Most cross-site scripting attacks, clickjacking attempts, and protocol-downgrade exploits succeed not because the bug they're abusing is exotic, but because the response from the vulnerable site didn't tell the browser to refuse. The browser doesn't ship with paranoid defaults — by design, it does what the server tells it. If the server doesn't say "don't execute inline scripts," the browser executes inline scripts. If the server doesn't say "force HTTPS," the browser will follow a plain-HTTP link without complaint.

HTTP security headers are how a server tells the browser to be paranoid on its behalf. They're cheap — most are a single line in your CDN or web server config — and they're the lowest-effort, highest-ROI hardening you can apply to a public-facing site. This post walks through the six headers that account for nearly all of the practical security signal, what each one prevents, and where they break.

What security headers are, exactly

An HTTP response carries a body (the HTML, JSON, image, whatever) and a stack of headers. Security headers are just response headers whose values tell the browser to enforce a specific protection: only load scripts from these origins, never connect over plain HTTP, don't let other sites embed you in an iframe. The browser sees the header and adjusts its behaviour for that response and, in some cases, for the entire origin going forward.

They're defense in depth, not a substitute for fixing server-side bugs. A site with a SQL injection vulnerability will still be exploitable with perfect security headers — the attacker just won't be able to chain in some of the worst client-side payloads. But the difference between "an XSS bug exists and the attacker can do anything they want in the user's browser" and "an XSS bug exists but CSP blocks the injected script from running" is the difference between a critical incident and a non-event.

The six that matter most

1. Content-Security-Policy

The most powerful of the six, and the one that takes the most care to get right. CSP lets you whitelist exactly which sources the browser is allowed to load scripts, styles, images, fonts, and other resources from. An injected <script> tag pointing at an attacker's server simply doesn't run, because the attacker's server isn't on your allowlist.

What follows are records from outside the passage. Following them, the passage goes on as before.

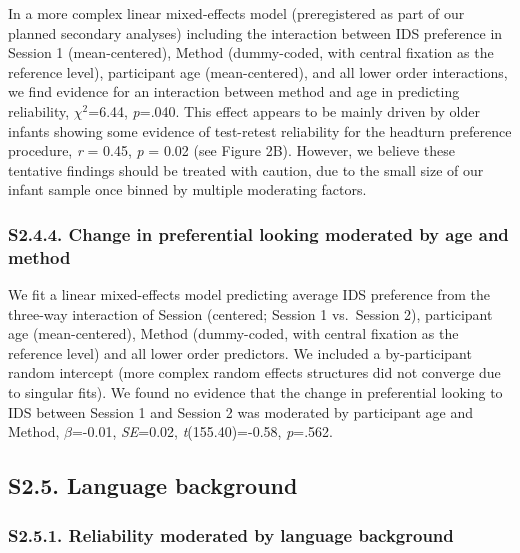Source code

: \documentclass[
  man, donotrepeattitle,floatsintext]{apa6}
\begin{document}
In a more complex linear mixed-effects model (preregistered as part of our planned secondary analyses) including the interaction between IDS preference in Session 1 (mean-centered), Method (dummy-coded, with central fixation as the reference level), participant age (mean-centered), and all lower order interactions, we find evidence for an interaction between method and age in predicting reliability, \({\chi}^2\)=6.44, \emph{p}=.040.
This effect appears to be mainly driven by older infants showing some evidence of test-retest reliability for the headturn preference procedure, \emph{r} = 0.45, \emph{p} = 0.02 (see Figure 2B).
However, we believe these tentative findings should be treated with caution, due to the small size of our infant sample once binned by multiple moderating factors.

\hypertarget{s2.4.4.-change-in-preferential-looking-moderated-by-age-and-method}{%
\subsubsection{S2.4.4. Change in preferential looking moderated by age and method}\label{s2.4.4.-change-in-preferential-looking-moderated-by-age-and-method}}

We fit a linear mixed-effects model predicting average IDS preference from the three-way interaction of Session (centered; Session 1 vs.~Session 2), participant age (mean-centered), Method (dummy-coded, with central fixation as the reference level) and all lower order predictors.
We included a by-participant random intercept (more complex random effects structures did not converge due to singular fits).
We found no evidence that the change in preferential looking to IDS between Session 1 and Session 2 was moderated by participant age and Method, \(\beta\)=-0.01, \emph{SE}=0.02, \emph{t}(155.40)=-0.58, \emph{p}=.562.

\hypertarget{s2.5.-language-background}{%
\subsection{S2.5. Language background}\label{s2.5.-language-background}}

\hypertarget{s2.5.1.-reliability-moderated-by-language-background}{%
\subsubsection{S2.5.1. Reliability moderated by language background}\label{s2.5.1.-reliability-moderated-by-language-background}}
\end{document}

Content-Security-Policy: default-src 'self'; script-src 'self' https://cdn.example.com

That policy says "by default, only same-origin resources, but additionally allow scripts from cdn.example.com." A determined attacker would have to find a way to inject content into your origin or the CDN, not just any URL.

The traps. 'unsafe-inline' allows inline <script> blocks and inline event handlers — easy to add when you're starting, devastating to CSP's protection value. 'unsafe-eval' allows eval() and friends — most modern frameworks don't need it. Wildcards like script-src * defeat the entire point. The right way to handle the "but I have inline scripts" case is nonces: emit a fresh random string in the CSP header, include it on every inline script tag you control, and only those legitimate scripts execute. Hashes work similarly but require recalculating when content changes.

CSP is the hardest header to get right, particularly on sites that pull in third-party analytics, tag managers, A/B testing tools, and embedded widgets. Every vendor adds another source you need to whitelist, and they tend to move endpoints around without warning. Start with Content-Security-Policy-Report-Only mode, watch the browser report what would have been blocked, and tighten over weeks.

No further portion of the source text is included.